Une préparation de fiscalité préalable est par conséquent cruciale pour prévenir les risques de imposition multiple.
Le certificat de résidence fiscale paraguayen : Tout ce qu’il faut savoir
Le certificat de résidence effective est un document officiel émis par les services fiscaux paraguayens, attestant qu’un individu est effectivement assujetti au système fiscal locale.
Il joue un fonction essentiel pour :
– La prévention de la double imposition (au moyen de les traités fiscales),
– Le respect aux standards internationales (Common Reporting Standard, loi américaine),
– Les procédures bancaires (ouverture de comptes, mouvements financiers).
Pour en faire la demande, le contribuable a l’obligation de se présenter en personne chez de la Direction Générale des Impôts avec de :
1. Son passeport,
2. Sa carte de séjour permanent,
3. Un document attestant de domicile actuelle (relevé ou accord de location).
La procédure est généralement traitée sous dix à quinze jours ouvrables ouvrés, pour un coût minimal de dépenses administratifs importants.
Après obtention, cette attestation est valable pour douze mois, renouvelable chaque année. Il est judicieux de l’anticiper si l’on prévoit des procédures bancaires ou des investissements internationaux.

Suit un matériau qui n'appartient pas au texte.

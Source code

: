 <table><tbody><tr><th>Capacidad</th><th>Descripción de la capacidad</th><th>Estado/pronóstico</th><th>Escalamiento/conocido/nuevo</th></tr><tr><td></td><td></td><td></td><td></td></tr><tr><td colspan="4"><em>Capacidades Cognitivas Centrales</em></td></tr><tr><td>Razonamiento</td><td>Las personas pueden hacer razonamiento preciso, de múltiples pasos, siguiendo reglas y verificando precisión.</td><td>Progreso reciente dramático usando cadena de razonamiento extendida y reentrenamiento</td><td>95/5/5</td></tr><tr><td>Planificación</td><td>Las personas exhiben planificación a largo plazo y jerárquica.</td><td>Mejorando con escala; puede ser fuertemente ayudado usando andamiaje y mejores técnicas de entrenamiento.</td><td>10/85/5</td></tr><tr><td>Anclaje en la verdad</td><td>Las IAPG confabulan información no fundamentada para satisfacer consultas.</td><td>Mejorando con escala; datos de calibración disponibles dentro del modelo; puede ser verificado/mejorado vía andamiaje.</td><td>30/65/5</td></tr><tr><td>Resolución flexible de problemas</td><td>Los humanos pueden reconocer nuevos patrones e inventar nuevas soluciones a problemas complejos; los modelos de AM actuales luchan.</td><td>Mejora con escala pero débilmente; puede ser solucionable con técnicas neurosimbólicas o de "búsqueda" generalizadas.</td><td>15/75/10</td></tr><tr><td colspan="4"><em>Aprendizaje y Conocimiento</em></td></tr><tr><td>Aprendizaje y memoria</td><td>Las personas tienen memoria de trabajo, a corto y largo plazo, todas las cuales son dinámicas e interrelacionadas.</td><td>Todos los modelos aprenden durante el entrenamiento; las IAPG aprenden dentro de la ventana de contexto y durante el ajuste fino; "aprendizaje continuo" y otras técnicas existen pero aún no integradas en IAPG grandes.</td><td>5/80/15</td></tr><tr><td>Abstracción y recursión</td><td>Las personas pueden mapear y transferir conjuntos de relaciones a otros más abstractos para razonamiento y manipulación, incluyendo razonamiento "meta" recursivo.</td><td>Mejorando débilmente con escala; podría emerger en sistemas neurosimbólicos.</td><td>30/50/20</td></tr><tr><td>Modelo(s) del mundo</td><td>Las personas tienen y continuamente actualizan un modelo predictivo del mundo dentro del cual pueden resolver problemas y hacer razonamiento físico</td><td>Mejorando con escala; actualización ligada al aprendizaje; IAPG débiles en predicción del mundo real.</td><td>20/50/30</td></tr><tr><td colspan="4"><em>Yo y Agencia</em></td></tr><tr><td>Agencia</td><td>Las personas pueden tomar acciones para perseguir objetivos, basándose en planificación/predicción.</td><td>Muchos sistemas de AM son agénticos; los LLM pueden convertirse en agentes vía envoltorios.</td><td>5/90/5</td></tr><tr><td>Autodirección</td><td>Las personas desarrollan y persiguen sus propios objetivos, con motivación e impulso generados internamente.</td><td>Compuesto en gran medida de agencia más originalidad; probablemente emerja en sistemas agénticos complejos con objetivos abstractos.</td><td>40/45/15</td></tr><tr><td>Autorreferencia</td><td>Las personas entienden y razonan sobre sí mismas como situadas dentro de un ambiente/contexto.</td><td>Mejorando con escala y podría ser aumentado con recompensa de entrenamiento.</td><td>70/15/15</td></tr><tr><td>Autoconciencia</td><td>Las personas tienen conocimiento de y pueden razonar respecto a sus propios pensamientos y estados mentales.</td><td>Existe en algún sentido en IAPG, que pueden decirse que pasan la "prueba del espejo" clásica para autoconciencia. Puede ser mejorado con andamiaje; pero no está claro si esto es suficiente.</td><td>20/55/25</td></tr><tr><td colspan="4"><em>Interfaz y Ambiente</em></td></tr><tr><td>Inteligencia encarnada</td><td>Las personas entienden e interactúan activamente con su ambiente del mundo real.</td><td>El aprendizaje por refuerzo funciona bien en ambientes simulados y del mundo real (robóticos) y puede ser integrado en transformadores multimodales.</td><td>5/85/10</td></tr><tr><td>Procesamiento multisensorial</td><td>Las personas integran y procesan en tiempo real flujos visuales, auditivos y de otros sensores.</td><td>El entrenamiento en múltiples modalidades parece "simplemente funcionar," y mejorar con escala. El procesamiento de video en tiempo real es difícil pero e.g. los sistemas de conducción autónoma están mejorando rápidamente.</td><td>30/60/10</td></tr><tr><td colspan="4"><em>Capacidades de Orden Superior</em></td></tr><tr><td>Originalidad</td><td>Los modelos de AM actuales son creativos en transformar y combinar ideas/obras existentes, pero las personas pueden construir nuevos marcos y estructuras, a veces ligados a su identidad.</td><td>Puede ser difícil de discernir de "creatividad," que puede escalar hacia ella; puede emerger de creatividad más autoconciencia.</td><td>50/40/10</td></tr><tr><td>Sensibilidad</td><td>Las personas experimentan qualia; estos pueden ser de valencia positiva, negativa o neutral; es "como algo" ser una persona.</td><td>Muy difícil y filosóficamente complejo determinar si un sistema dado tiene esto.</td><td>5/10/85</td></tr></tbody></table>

Certaines institutions financières ont la possibilité d’ demander une version traduite légalisée de cette attestation.
Conseils concrets pour réussir son installation fiscale
Une expatriation internationale au Paraguay doit être anticipée avec rigueur pour éviter les difficultés légaux ou juridiques.
En amont, il convient de faire appel à un spécialiste en optimisation fiscale internationale dans le but d’ examiner l’impact de ce changement sur ses obligations individuelle, spécialement en domaine de départ du système fiscal initial (exit tax, obligations administratives persistantes, etc.).
Après l’arrivée, l’adaptation passe par des démarches clés :
– Créer un compte en banque local (certaines banques imposent un dépôt minimal ou une garantie),
– Prendre une protection médicale compatible aux normes locales,
– Se déclarer dans de l’administration.
Il semble aussi avisé de se rapprocher les groupes d’expatriés, surtout grâce à les canaux sociaux ou les clubs, pour bénéficier de retours d’expérience.
En dernière instance, quoiqu’ le Paraguay fournisse une large autonomie financière, il est nécessaire de observer à la lettre les délais de renouvellement des documents de installation et de garder une copie formelle de toute correspondance avec les autorités, afin de simplifier les démarches ultérieures.